▶ Problem details: All pictures are to be omitted while the lines starting at the line with "memory content about that memory gamming." and ending at the line with "EDC is part" in the material below are retyped exactly, both ends included.

▶ Study material:
┏━━

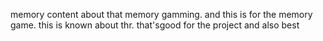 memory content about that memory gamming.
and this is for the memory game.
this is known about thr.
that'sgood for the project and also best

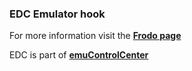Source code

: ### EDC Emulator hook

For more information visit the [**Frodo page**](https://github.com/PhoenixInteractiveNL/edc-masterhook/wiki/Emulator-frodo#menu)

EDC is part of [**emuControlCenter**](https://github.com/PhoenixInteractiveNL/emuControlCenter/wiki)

┗━━
┏━━

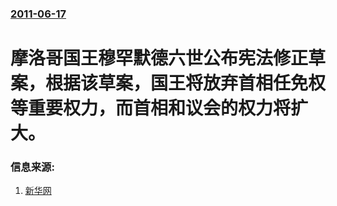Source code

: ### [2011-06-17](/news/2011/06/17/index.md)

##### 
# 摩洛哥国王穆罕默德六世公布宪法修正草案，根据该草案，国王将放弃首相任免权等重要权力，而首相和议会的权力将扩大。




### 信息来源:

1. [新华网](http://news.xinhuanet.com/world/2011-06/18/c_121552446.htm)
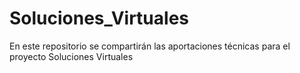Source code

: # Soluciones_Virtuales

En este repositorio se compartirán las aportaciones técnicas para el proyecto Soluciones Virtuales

┗━━

▶ Response to the task:
 memory content about that memory gamming.
and this is for the memory game.
this is known about thr.
that'sgood for the project and also best

Source code

: ### EDC Emulator hook

For more information visit the [**Frodo page**](https://github.com/PhoenixInteractiveNL/edc-masterhook/wiki/Emulator-frodo#menu)

EDC is part of [**emuControlCenter**](https://github.com/PhoenixInteractiveNL/emuControlCenter/wiki)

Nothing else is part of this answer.